La rencontre entre l'artiste et la philosophe, qui travaillent ensemble à la création d'un espace commun.
Toute rencontre suppose un lieu. Lorsqu'un artiste et un philosophe se rencontrent, le lieu est en règle générale le champ de l'art ou celui de la philosophie. C'est-à-dire qu'elle est toujours le fruit de l'invitation de l'un par l'autre sur un terrain étranger. Il en résulte des échanges asymétriques où la philosophie est convoquée par l'artiste pour servir de support ou de cadre à son discours dans un cas, et où l'art est convoqué par le philosophe pour l'offrir à l'esthétique.
La philosophe Anne-Françoise Schmid et l'artiste Ivan Liovik Ebel ont décidé de travailler ensemble à la création d'un nouveau lieu qui ne soit pas exactement celui de la rencontre asymétrique habituelle. Soit un commun = X. De ce lieu, des matérialités originales pourront émerger qui ne cherchent pas absolument leurs points d'ancrage dans telle ou telle discipline. Leur projet consiste donc à « théoriser » une topographie de l'autre « espace » où se rejoindront les différentes matérialités.
Ce lieu particulier et délicat, incertain dans ses contours, en équilibre toujours précaire, produira les conditions d'une rencontre qui ne prenne pas place sur le terrain connu du dialogue courtois, mais sous une forme originale, sans tradition : une série de textes courts présentés sur deux colonnes et qui, sans s'interpeller ni se répondre tout à fait explicitement, communiquent de manière sensible.

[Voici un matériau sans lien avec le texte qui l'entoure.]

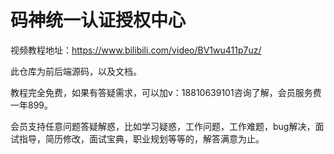 # 码神统一认证授权中心

视频教程地址：https://www.bilibili.com/video/BV1wu411p7uz/

此仓库为前后端源码，以及文档。

教程完全免费，如果有答疑需求，可以加v：18810639101咨询了解，会员服务费一年899。

会员支持任意问题答疑解惑，比如学习疑惑，工作问题，工作难题，bug解决，面试指导，简历修改，面试宝典，职业规划等等的，解答满意为止。
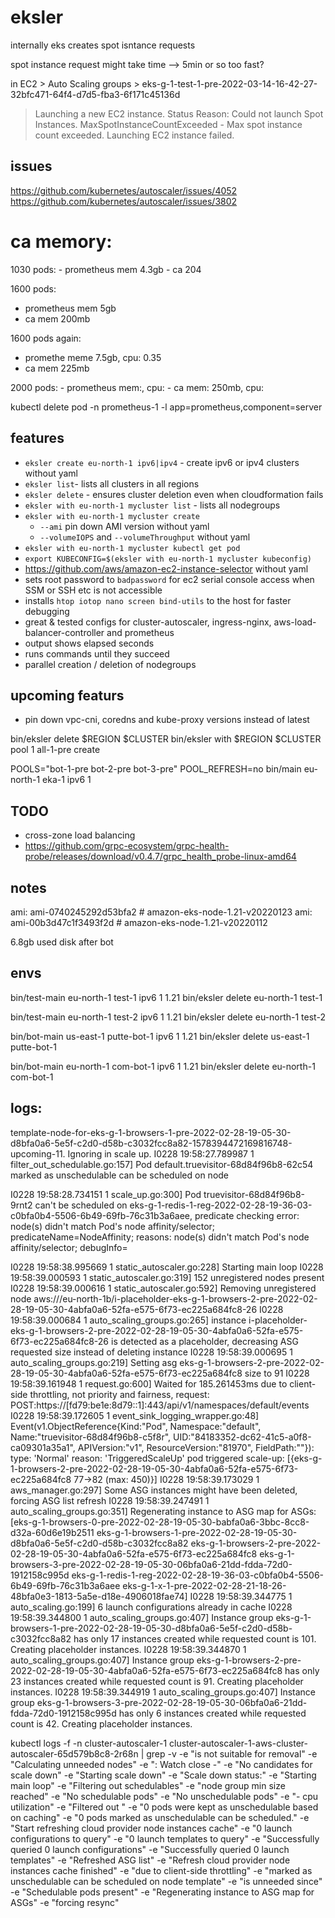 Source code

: # eksler

internally eks creates spot isntance requests

spot instance request might take time --> 5min or so too fast?

in EC2 > Auto Scaling groups > eks-g-1-test-1-pre-2022-03-14-16-42-27-32bfc471-64f4-d7d5-fba3-6f171c45136d

>Launching a new EC2 instance. Status Reason: Could not launch Spot Instances. MaxSpotInstanceCountExceeded - Max spot instance count exceeded. Launching EC2 instance failed.


## issues

https://github.com/kubernetes/autoscaler/issues/4052
https://github.com/kubernetes/autoscaler/issues/3802


# ca memory:
  1030 pods:
    - prometheus mem 4.3gb
    - ca 204

  1600 pods:
  - prometheus mem 5gb
  - ca mem 200mb

  1600 pods again:
   - promethe meme 7.5gb, cpu: 0.35
   - ca mem 225mb

  2000 pods:
    - prometheus mem:, cpu:
    - ca mem: 250mb, cpu:


kubectl delete pod -n prometheus-1 -l app=prometheus,component=server
## features
  - `eksler create eu-north-1 ipv6|ipv4` - create ipv6 or ipv4 clusters without yaml
  - `eksler list`- lists all clusters in all regions
  - `eksler delete` - ensures cluster deletion even when cloudformation fails
  - `eksler with eu-north-1 mycluster list` - lists all nodegroups
  - `eksler with eu-north-1 mycluster create`
    - `--ami` pin down AMI version without yaml
    - `--volumeIOPS` and `--volumeThroughput` without yaml
  - `eksler with eu-north-1 mycluster kubectl get pod`
  - `export KUBECONFIG=$(eksler with eu-north-1 mycluster kubeconfig)`
  - https://github.com/aws/amazon-ec2-instance-selector without yaml
  - sets root password to `badpassword` for ec2 serial console access when SSM or SSH etc is not accessible
  - installs `htop iotop nano screen bind-utils` to the host for faster debugging
  - great & tested configs for cluster-autoscaler, ingress-nginx, aws-load-balancer-controller and prometheus
  - output shows elapsed seconds
  - runs commands until they succeed
  - parallel creation / deletion of nodegroups

## upcoming featurs
 - pin down vpc-cni, coredns and kube-proxy versions instead of latest

bin/eksler delete $REGION $CLUSTER
bin/eksler with $REGION $CLUSTER pool 1 all-1-pre create

POOLS="bot-1-pre bot-2-pre bot-3-pre" POOL_REFRESH=no bin/main eu-north-1 eka-1 ipv6 1

## TODO
  - cross-zone load balancing
  - https://github.com/grpc-ecosystem/grpc-health-probe/releases/download/v0.4.7/grpc_health_probe-linux-amd64

## notes

ami: ami-0740245292d53bfa2 # amazon-eks-node-1.21-v20220123
ami: ami-00b3d47c1f3493f2d # amazon-eks-node-1.21-v20220112

6.8gb used disk after bot


## envs

bin/test-main         eu-north-1  test-1          ipv6  1 1.21
bin/eksler delete     eu-north-1  test-1

bin/test-main         eu-north-1  test-2          ipv6  1 1.21
bin/eksler delete     eu-north-1  test-2


bin/bot-main          us-east-1   putte-bot-1     ipv6  1 1.21
bin/eksler delete     us-east-1   putte-bot-1

bin/bot-main          eu-north-1  com-bot-1       ipv6  1 1.21
bin/eksler delete     eu-north-1  com-bot-1



## logs:

template-node-for-eks-g-1-browsers-1-pre-2022-02-28-19-05-30-d8bfa0a6-5e5f-c2d0-d58b-c3032fcc8a82-1578394472169816748-upcoming-11. Ignoring in scale up.
I0228 19:58:27.789987       1 filter_out_schedulable.go:157] Pod default.truevisitor-68d84f96b8-62c54 marked as unschedulable can be scheduled on node

I0228 19:58:28.734151       1 scale_up.go:300] Pod truevisitor-68d84f96b8-9rnt2 can't be scheduled on eks-g-1-redis-1-reg-2022-02-28-19-36-03-c0bfa0b4-5506-6b49-69fb-76c31b3a6aee, predicate checking error: node(s) didn't match Pod's node affinity/selector; predicateName=NodeAffinity; reasons: node(s) didn't match Pod's node affinity/selector; debugInfo=


I0228 19:58:38.995669       1 static_autoscaler.go:228] Starting main loop
I0228 19:58:39.000593       1 static_autoscaler.go:319] 152 unregistered nodes present
I0228 19:58:39.000616       1 static_autoscaler.go:592] Removing unregistered node aws:///eu-north-1b/i-placeholder-eks-g-1-browsers-2-pre-2022-02-28-19-05-30-4abfa0a6-52fa-e575-6f73-ec225a684fc8-26
I0228 19:58:39.000684       1 auto_scaling_groups.go:265] instance i-placeholder-eks-g-1-browsers-2-pre-2022-02-28-19-05-30-4abfa0a6-52fa-e575-6f73-ec225a684fc8-26 is detected as a placeholder, decreasing ASG requested size instead of deleting instance
I0228 19:58:39.000695       1 auto_scaling_groups.go:219] Setting asg eks-g-1-browsers-2-pre-2022-02-28-19-05-30-4abfa0a6-52fa-e575-6f73-ec225a684fc8 size to 91
I0228 19:58:39.161948       1 request.go:600] Waited for 185.261453ms due to client-side throttling, not priority and fairness, request: POST:https://[fd79:be1e:8d79::1]:443/api/v1/namespaces/default/events
I0228 19:58:39.172605       1 event_sink_logging_wrapper.go:48] Event(v1.ObjectReference{Kind:"Pod", Namespace:"default", Name:"truevisitor-68d84f96b8-c5f8r", UID:"84183352-dc62-41c5-a0f8-ca09301a35a1", APIVersion:"v1", ResourceVersion:"81970", FieldPath:""}): type: 'Normal' reason: 'TriggeredScaleUp' pod triggered scale-up: [{eks-g-1-browsers-2-pre-2022-02-28-19-05-30-4abfa0a6-52fa-e575-6f73-ec225a684fc8 77->82 (max: 450)}]
I0228 19:58:39.173029       1 aws_manager.go:297] Some ASG instances might have been deleted, forcing ASG list refresh
I0228 19:58:39.247491       1 auto_scaling_groups.go:351] Regenerating instance to ASG map for ASGs: [eks-g-1-browsers-0-pre-2022-02-28-19-05-30-babfa0a6-3bbc-8cc8-d32a-60d6e19b2511 eks-g-1-browsers-1-pre-2022-02-28-19-05-30-d8bfa0a6-5e5f-c2d0-d58b-c3032fcc8a82 eks-g-1-browsers-2-pre-2022-02-28-19-05-30-4abfa0a6-52fa-e575-6f73-ec225a684fc8 eks-g-1-browsers-3-pre-2022-02-28-19-05-30-06bfa0a6-21dd-fdda-72d0-1912158c995d eks-g-1-redis-1-reg-2022-02-28-19-36-03-c0bfa0b4-5506-6b49-69fb-76c31b3a6aee eks-g-1-x-1-pre-2022-02-28-21-18-26-48bfa0e3-1813-5a5e-d18e-4906018fae74]
I0228 19:58:39.344775       1 auto_scaling.go:199] 6 launch configurations already in cache
I0228 19:58:39.344800       1 auto_scaling_groups.go:407] Instance group eks-g-1-browsers-1-pre-2022-02-28-19-05-30-d8bfa0a6-5e5f-c2d0-d58b-c3032fcc8a82 has only 17 instances created while requested count is 101. Creating placeholder instances.
I0228 19:58:39.344870       1 auto_scaling_groups.go:407] Instance group eks-g-1-browsers-2-pre-2022-02-28-19-05-30-4abfa0a6-52fa-e575-6f73-ec225a684fc8 has only 23 instances created while requested count is 91. Creating placeholder instances.
I0228 19:58:39.344919       1 auto_scaling_groups.go:407] Instance group eks-g-1-browsers-3-pre-2022-02-28-19-05-30-06bfa0a6-21dd-fdda-72d0-1912158c995d has only 6 instances created while requested count is 42. Creating placeholder instances.



kubectl logs -f -n cluster-autoscaler-1 cluster-autoscaler-1-aws-cluster-autoscaler-65d579b8c8-2r68n | grep -v -e "is not suitable for removal" -e "Calculating unneeded nodes" -e ": Watch close -"  -e "No candidates for scale down" -e "Starting scale down" -e "Scale down status:" -e "Starting main loop" -e "Filtering out schedulables" -e "node group min size reached" -e "No schedulable pods" -e "No unschedulable pods" -e "- cpu utilization" -e "Filtered out " -e "0 pods were kept as unschedulable based on caching" -e "0 pods marked as unschedulable can be scheduled." -e "Start refreshing cloud provider node instances cache" -e "0 launch configurations to query" -e "0 launch templates to query" -e "Successfully queried 0 launch configurations" -e "Successfully queried 0 launch templates" -e "Refreshed ASG list" -e "Refresh cloud provider node instances cache finished" -e "due to client-side throttling" -e "marked as unschedulable can be scheduled on node template" -e "is unneeded since" -e "Schedulable pods present" -e "Regenerating instance to ASG map for ASGs" -e "forcing resync" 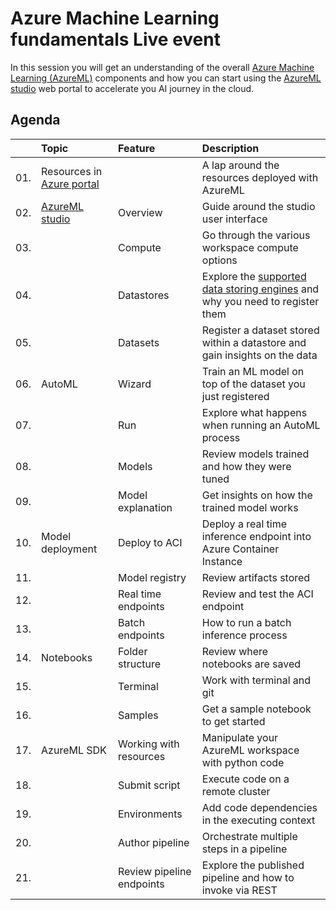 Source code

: # Azure Machine Learning fundamentals Live event

In this session you will get an understanding of the overall [Azure Machine Learning (AzureML)](https://docs.microsoft.com/azure/machine-learning/overview-what-is-azure-machine-learning) components and how you can start using the [AzureML studio](https://docs.microsoft.com/azure/machine-learning/overview-what-is-machine-learning-studio) web portal to accelerate you AI journey in the cloud.

## Agenda

|     | Topic  | Feature | Description  
| :-- | :----- | :-----  | :-----
| 01. | Resources in [Azure portal](http://portal.azure.com/) | | A lap around the resources deployed with AzureML
| 02. | [AzureML studio](https://ml.azure.com/) | Overview | Guide around the studio user interface
| 03. |  | Compute | Go through the various workspace compute options
| 04. |  | Datastores | Explore the [supported data storing engines](https://docs.microsoft.com/azure/machine-learning/how-to-access-data#supported-data-storage-service-types) and why you need to register them
| 05. |  | Datasets | Register a dataset stored within a datastore and gain insights on the data
| 06. | AutoML | Wizard | Train an ML model on top of the dataset you just registered
| 07. |  | Run | Explore what happens when running an AutoML process
| 08. |  | Models | Review models trained and how they were tuned
| 09. |  | Model explanation | Get insights on how the trained model works
| 10. | Model deployment | Deploy to ACI | Deploy a real time inference endpoint into Azure Container Instance
| 11. | | Model registry | Review artifacts stored
| 12. | | Real time endpoints | Review and test the ACI endpoint
| 13. | | Batch endpoints | How to run a batch inference process
| 14. | Notebooks | Folder structure | Review where notebooks are saved
| 15. |  | Terminal | Work with terminal and git
| 16. |  | Samples | Get a sample notebook to get started
| 17. | AzureML SDK | Working with resources | Manipulate your AzureML workspace with python code
| 18. |  | Submit script | Execute code on a remote cluster
| 19. |  | Environments | Add code dependencies in the executing context
| 20. |  | Author pipeline | Orchestrate multiple steps in a pipeline
| 21. |  | Review pipeline endpoints | Explore the published pipeline and how to invoke via REST
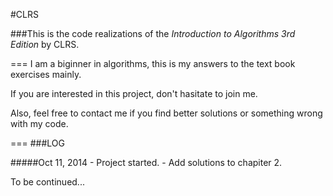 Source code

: #CLRS

###This is the code realizations of the *Introduction to Algorithms 3rd Edition* by CLRS.

===
I am a biginner in algorithms, this is my answers to the text book exercises mainly.

If you are interested in this project, don't hasitate to join me.

Also, feel free to contact me if you find better solutions or something wrong with my code.

===
###LOG

#####Oct 11, 2014
	- Project started.
	- Add solutions to chapiter 2.
        
To be continued...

Livre délibérement expérimental, il forge le scénario d'un texte aux lieux flottants, au-delà et en deçà de ses dimensions virtuelles. Il effleure à peine et très discrètement les œuvres, théorèmes de l'âme de l'artiste et de la philosophe.
Originaire de Neuchâtel, Anne-Françoise Schmid (née en 1948) vit et travaille à Paris.
Philosophe parmi les scientifiques (EPFL, INSA, INRA, MinesParisTech) et plus récemment philosophe parmi les artistes, elle a travaillé et participé a de nombreux projets artistiques et expositions, notamment avec Gallien Déjean pour l'exposition Art. 132-75 au Kunstverein Langenhagen en 2019, pour le film
Letre de
Benoît Maire dans lequel elle dialogue avec le philosophe François Laruelle, sur différents scripts philosophiques et lors de collaborations avec Robin Mackay, Benoît Maire, Alice Lucy Rekab, Gallien Déjean et
Ivan Liovik Ebel. Elle donne régulièrement des cours au New Center for Research and Practice.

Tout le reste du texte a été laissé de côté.